Di sini, di negeri para puteri melayu sering membaca gurindam dua belas, malam ini bulan sedang tertutup kabut pias. Semacam asap dupa yang berasal dari ribuan pinta. Permohonan agar tanah-tanah ini tak lagi terbakar. Oleh angkara maupun upaya makar.
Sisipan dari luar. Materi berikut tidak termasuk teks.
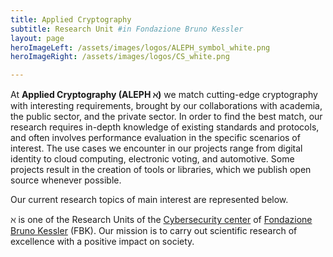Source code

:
 ```yaml
---
title: Applied Cryptography
subtitle: Research Unit #in Fondazione Bruno Kessler
layout: page
heroImageLeft: /assets/images/logos/ALEPH_symbol_white.png
heroImageRight: /assets/images/logos/CS_white.png

---
```


At **Applied Cryptography (ALEPH &alefsym;)** we match cutting-edge cryptography with interesting requirements, brought by our collaborations with academia, the public sector, and the private sector. In order to find the best match, our research requires in-depth knowledge of existing standards and protocols, and often involves performance evaluation in the specific scenarios of interest. The use cases we encounter in our projects range from digital identity to cloud computing, electronic voting, and automotive. Some projects result in the creation of tools or libraries, which we publish open source whenever possible.

Our current research topics of main interest are represented below.

<!-- - Access Control (e.g., attribute-based encryption, cryptographic access control)
- Privacy-Enhancing Cryptography (e.g., attribute-based encryption, secure multi-party computation, zero-knowledge proofs)
- Decentralization of Trust (e.g., distributed ledger technology, secure multi-party computation, threshold cryptography, zero-knowledge proofs)
- Post-Quantum Cryptography -->

<!-- Commented to leave room for the network graph -->
<!-- {% include topics.md %}

{% include spotlights.md %} -->


<script src="https://kit.fontawesome.com/beda7765f5.js" crossorigin="anonymous"></script>

<script type="module">


    function updateScaling() {
        const originalWidth = 928;                   // The original width of the SVG
        const originalHeight = 680;                  // The original height of the SVG
        const svg = document.getElementById('scaling-group');

        // Get the dimensions of the container
        const containerWidth = window.innerWidth;
        const containerHeight = originalHeight;
        // Update the viewBox attribute to match the container size
        svg.setAttribute('viewBox', `${-containerWidth/2} ${-containerHeight/2} ${containerWidth} ${containerHeight}`);
    }



    import * as d3 from "https://cdn.jsdelivr.net/npm/d3@7/+esm";

    fetch("d3jsGraph.json")
        .then(response => response.json())
        .then(json => createGraph(json));

    function createGraph(data) {

        // Reheat the simulation when drag starts, and fix the subject position.
        function dragstarted(event) {
            if (!event.active) simulation.alphaTarget(0.3).restart();
            event.subject.fx = event.subject.x;
            event.subject.fy = event.subject.y;
        }

        // Update the subject (dragged node) position during drag.
        function dragged(event) {
            event.subject.fx = event.x;
            event.subject.fy = event.y;
        }

        // Restore the target alpha so the simulation cools after dragging ends.
        // Unfix the subject position now that it’s no longer being dragged.
        function dragended(event) {
            if (!event.active) simulation.alphaTarget(0);
            event.subject.fx = null;
            event.subject.fy = null;
        }
        
        // Specify the dimensions of the chart.
        const width = 928;
        const height = 680;

        // Specify the color scale.
        const color = d3.scaleOrdinal(d3.schemeCategory10);

        // The force simulation mutates links and nodes, so create a copy
        // so that re-evaluating this cell produces the same result.
        const links = data.links.map(d => ({...d}));
        const nodes = data.nodes.map(d => ({...d}));

        // Create a simulation with several forces.
        const simulation = d3.forceSimulation(nodes)
            .force("link", d3.forceLink(links)
                .id(d => d.id)
                .distance(250))
            .force("charge", d3.forceManyBody().strength(-1000))
            .force("x", d3.forceX())
            .force("y", d3.forceY());

        // Create the SVG container.
        const svg = d3.create("svg")
            .attr("width", "100%")
            .attr("height", "100%")
            .attr("id", "scaling-group")
            .attr("viewBox", [-width / 2, -height / 2, width, height])
            .attr("style", 'max-width: 100%; height: auto; font: 12px "Montserrat", sans-serif;');

        // Add a line for each link, and a circle for each node.
        const link = svg.append("g")
            .attr("stroke", "#999")
            .attr("stroke-opacity", 0.6)
            .selectAll("line")
            .data(links)
            .join("line")
            .attr("stroke-width", d => Math.sqrt(d.value));

        const node = svg.append("g")
            .selectAll("g")
            .data(nodes)
            .join("g")
            .call(d3.drag()
                .on("start", dragstarted)
                .on("drag", dragged)
                .on("end", dragended)
            )
            .on("click", function(event, object) {
                    alert("You clicked: "  
                        + object.id 
                        + ", now decide what to do with this information"
                        + "(e.g., open page of topic, show publications for subtopics...)"
                    );
                    event.stopPropagation();
            });

        node.append("circle")
            .attr("r", d => d.radius)
            .attr("fill", d => color(d.group));
            // .attr("stroke", "white")
            // .attr("stroke-width", 1.5)

        node.append("text")
            .attr("x", d => (d.radius+5))
            .attr("y", "0.31em")
            .text(d => d.id)
            .clone(true).lower()
            .attr("fill", "none")
            .attr("stroke", "white")
            .attr("stroke-width", 3)
            .attr("font-family", '"Montserrat", sans-serif');

        node.append('use')
            .attr("x", d => (-d.radius/2))
            .attr("y", d => (-d.radius/2))
            .attr("width", d => (d.radius))
            .attr("height", d => (d.radius))
            .attr('xlink:href', d => ('fontawesome-6.4.0/icons.svg#' + d.icon));

        simulation.on("tick", () => {
            link
                .attr("x1", d => d.source.x)
                .attr("y1", d => d.source.y)
                .attr("x2", d => d.target.x)
                .attr("y2", d => d.target.y);
            node
                .attr("transform", d => `translate(${d.x},${d.y})`);
        });

        // Append the SVG element.
        d3.select("#d3jsGraph").append(function(){return svg.node();});

        // Call the updateScaling function initially and on window resize
        window.addEventListener('resize', updateScaling);
        updateScaling();
    }

</script>


&#x2135; is one of the Research Units of the [Cybersecurity center](https://www.fbk.eu/it/cybersecurity/) of [Fondazione Bruno Kessler](https://www.fbk.eu) (FBK). Our mission is to carry out scientific research of excellence with a positive impact on society.
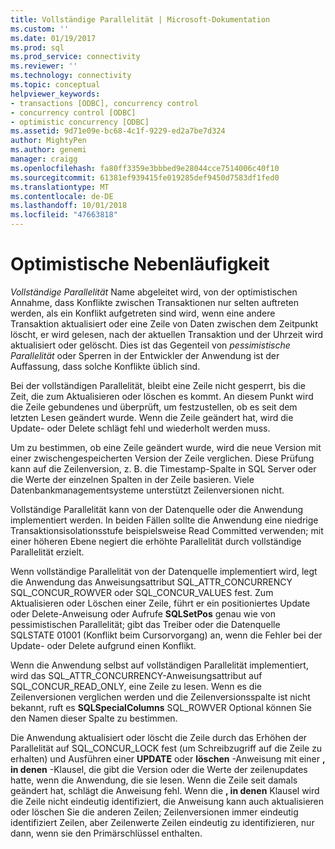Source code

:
 ```yaml
---
title: Vollständige Parallelität | Microsoft-Dokumentation
ms.custom: ''
ms.date: 01/19/2017
ms.prod: sql
ms.prod_service: connectivity
ms.reviewer: ''
ms.technology: connectivity
ms.topic: conceptual
helpviewer_keywords:
- transactions [ODBC], concurrency control
- concurrency control [ODBC]
- optimistic concurrency [ODBC]
ms.assetid: 9d71e09e-bc68-4c1f-9229-ed2a7be7d324
author: MightyPen
ms.author: genemi
manager: craigg
ms.openlocfilehash: fa80ff3359e3bbbed9e28044cce7514006c40f10
ms.sourcegitcommit: 61381ef939415fe019285def9450d7583df1fed0
ms.translationtype: MT
ms.contentlocale: de-DE
ms.lasthandoff: 10/01/2018
ms.locfileid: "47663818"
---
```

# <a name="optimistic-concurrency"></a>Optimistische Nebenläufigkeit
*Vollständige Parallelität* Name abgeleitet wird, von der optimistischen Annahme, dass Konflikte zwischen Transaktionen nur selten auftreten werden, als ein Konflikt aufgetreten sind wird, wenn eine andere Transaktion aktualisiert oder eine Zeile von Daten zwischen dem Zeitpunkt löscht, er wird gelesen, nach der aktuellen Transaktion und der Uhrzeit wird aktualisiert oder gelöscht. Dies ist das Gegenteil von *pessimistische Parallelität* oder Sperren in der Entwickler der Anwendung ist der Auffassung, dass solche Konflikte üblich sind.  
  
 Bei der vollständigen Parallelität, bleibt eine Zeile nicht gesperrt, bis die Zeit, die zum Aktualisieren oder löschen es kommt. An diesem Punkt wird die Zeile gebundenes und überprüft, um festzustellen, ob es seit dem letzten Lesen geändert wurde. Wenn die Zeile geändert hat, wird die Update- oder Delete schlägt fehl und wiederholt werden muss.  
  
 Um zu bestimmen, ob eine Zeile geändert wurde, wird die neue Version mit einer zwischengespeicherten Version der Zeile verglichen. Diese Prüfung kann auf die Zeilenversion, z. B. die Timestamp-Spalte in SQL Server oder die Werte der einzelnen Spalten in der Zeile basieren. Viele Datenbankmanagementsysteme unterstützt Zeilenversionen nicht.  
  
 Vollständige Parallelität kann von der Datenquelle oder die Anwendung implementiert werden. In beiden Fällen sollte die Anwendung eine niedrige Transaktionsisolationsstufe beispielsweise Read Committed verwenden; mit einer höheren Ebene negiert die erhöhte Parallelität durch vollständige Parallelität erzielt.  
  
 Wenn vollständige Parallelität von der Datenquelle implementiert wird, legt die Anwendung das Anweisungsattribut SQL_ATTR_CONCURRENCY SQL_CONCUR_ROWVER oder SQL_CONCUR_VALUES fest. Zum Aktualisieren oder Löschen einer Zeile, führt er ein positioniertes Update oder Delete-Anweisung oder Aufrufe **SQLSetPos** genau wie von pessimistischen Parallelität; gibt das Treiber oder die Datenquelle SQLSTATE 01001 (Konflikt beim Cursorvorgang) an, wenn die Fehler bei der Update- oder Delete aufgrund einen Konflikt.  
  
 Wenn die Anwendung selbst auf vollständigen Parallelität implementiert, wird das SQL_ATTR_CONCURRENCY-Anweisungsattribut auf SQL_CONCUR_READ_ONLY, eine Zeile zu lesen. Wenn es die Zeilenversionen verglichen werden und die Zeilenversionsspalte ist nicht bekannt, ruft es **SQLSpecialColumns** SQL_ROWVER Optional können Sie den Namen dieser Spalte zu bestimmen.  
  
 Die Anwendung aktualisiert oder löscht die Zeile durch das Erhöhen der Parallelität auf SQL_CONCUR_LOCK fest (um Schreibzugriff auf die Zeile zu erhalten) und Ausführen einer **UPDATE** oder **löschen** -Anweisung mit einer **, in denen**  -Klausel, die gibt die Version oder die Werte der zeilenupdates hatte, wenn die Anwendung, die sie lesen. Wenn die Zeile seit damals geändert hat, schlägt die Anweisung fehl. Wenn die **, in denen** Klausel wird die Zeile nicht eindeutig identifiziert, die Anweisung kann auch aktualisieren oder löschen Sie die anderen Zeilen; Zeilenversionen immer eindeutig identifiziert Zeilen, aber Zeilenwerte Zeilen eindeutig zu identifizieren, nur dann, wenn sie den Primärschlüssel enthalten.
Terhadap ibu yang melahirkan sungai-sungai, hutan-hutan dan belukar padat tempat peraduan.
Kenangan saling berlomba mengingatkan, akan sungai-sungai yang menyempit dan hanya sanggup menghilirkan perkara rumit, juga atas hutan-hutan yang kehilangan keperawanan lantas menjadi janda kesepian tanpa keturunan, juga pada sisa-sisa peraduan para raja dan hulubalang belantara yang saat ini cuma bisa beradu kisah dengan lara.
Semua adalah kenangan yang dituliskan di atas almanak yang berlubang-lubang. Saat orang-orang duduk manis di atas tulang belulang; Ramin, Mersawa dan Sialang.